Alexander the Great (300 B.C.)was one of the first rulers who discovered the ancient world in a global sense. Later on the Romans attained a worldwide sovereingty. Development of science and the voyages of exploration (1400-1500; obs. the Vikings in 1000) made the new continent reknown in a new sense: Colonialism, religion, trade, migration, cultural change were the mode of connectivity between the old and new world.

Globalisation in the 1970s


Western colonialism in Latin America, Africa and Asia during 1700-1800 and their peoples struggle for independence in the 1900s (in Africa 1960s), were deeply realized by new social groups and organizations and later on in science called as development studies. Globalisation in geography was perceived through the eyes of the Third World problems: poverty, inequality, lack of human rights, unfair trade, neocolonialism, conflicts and wars and environmental problems at the same time. The urgent problems of the Blue Planet were perceived in a global context, linked to each other between the rich North and poor South as cores and peripheries or metropoles and their satellites. Think globally act locally was the scarlet thread of political choices in a persons daily life. Global actors as multinational corporations (IBM, NOKIA etc.) and organisations (UN, IMF, WB etc.) were incorporated in the modern infrastructure of global spaces as a strict contrary of traditional local spaces in the Third World. Globalisation is a worldwide process which is used to produce regional imbalance and social, cultural, economic and even ecological inequalities between the regions (Paul Claval 1970)

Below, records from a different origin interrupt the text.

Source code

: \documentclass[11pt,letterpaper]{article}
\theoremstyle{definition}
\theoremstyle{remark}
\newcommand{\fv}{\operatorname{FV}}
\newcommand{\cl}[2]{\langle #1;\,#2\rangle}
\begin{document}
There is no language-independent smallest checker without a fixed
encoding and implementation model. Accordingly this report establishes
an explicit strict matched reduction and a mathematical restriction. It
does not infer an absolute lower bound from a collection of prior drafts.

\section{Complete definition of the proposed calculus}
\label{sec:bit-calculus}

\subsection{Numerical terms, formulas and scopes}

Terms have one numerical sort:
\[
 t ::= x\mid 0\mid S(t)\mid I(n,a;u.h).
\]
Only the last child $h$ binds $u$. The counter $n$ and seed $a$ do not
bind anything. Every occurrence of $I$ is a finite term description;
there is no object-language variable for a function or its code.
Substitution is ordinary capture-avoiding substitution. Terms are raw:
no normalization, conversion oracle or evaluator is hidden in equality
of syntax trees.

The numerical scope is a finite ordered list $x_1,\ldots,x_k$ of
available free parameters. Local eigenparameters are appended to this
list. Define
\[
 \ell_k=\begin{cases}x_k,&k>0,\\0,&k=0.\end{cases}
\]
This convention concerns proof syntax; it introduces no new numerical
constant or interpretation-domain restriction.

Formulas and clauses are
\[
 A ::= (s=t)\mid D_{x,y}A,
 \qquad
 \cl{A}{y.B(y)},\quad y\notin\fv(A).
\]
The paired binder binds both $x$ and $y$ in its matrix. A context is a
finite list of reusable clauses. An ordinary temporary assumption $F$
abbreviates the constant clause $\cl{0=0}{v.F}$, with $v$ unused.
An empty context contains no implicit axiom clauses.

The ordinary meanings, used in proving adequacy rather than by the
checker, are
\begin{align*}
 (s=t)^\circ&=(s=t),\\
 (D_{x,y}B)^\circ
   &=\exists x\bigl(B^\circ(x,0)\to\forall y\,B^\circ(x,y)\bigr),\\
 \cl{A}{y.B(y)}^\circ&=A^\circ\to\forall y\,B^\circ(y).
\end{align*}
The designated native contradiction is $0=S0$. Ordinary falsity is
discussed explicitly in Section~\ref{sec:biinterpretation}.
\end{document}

Globalisation in the 2000s


The term globalisation was again actively practiced by tens of thousands of demonstators in Seattle against the WTO meeting, five years ago. The network of www is the first true medium for a globalised world to communicate interactively and multinationals and international organisations work as global forces: corporations, IT, UN, trade unions, WTO (as a core of neoliberal economy), WB, IMF, NGOs, states etc., use energy (raw materials), labour and cultural power both in the North and South. Still the world economy has collapsed! The South has to create a suitable infrastructure to these global forces to incorporate. Information, people, material, goods, knowledge and culture change places in space and the place is nowhere. If global forces create regional imbalance and increasing inequality between people as Castells claims (Castells 2003) in the world, what would be the possible remedies to suggest to the illness?

Worldwide labour space Globalisation controlls through its forces every sector of political, cultural and social life. Labour, trade and economy live more and more in a global space. The global agenda was born by the ILO group: Tarja Halonen & Benjamin Mkapa with 26 members from different countries and fields. 20 discussions in different countries were organised by the group.The main point of the report is: Nation states and international organisations should make a commitment to universal values of democracy, human rights, security and human equality, good governance, and the decrease of poverty to be able to govern the negative impacts of globalisation forces. In practice, such moral is needed e.g. to govern the distribution and ownership of labour and its profits.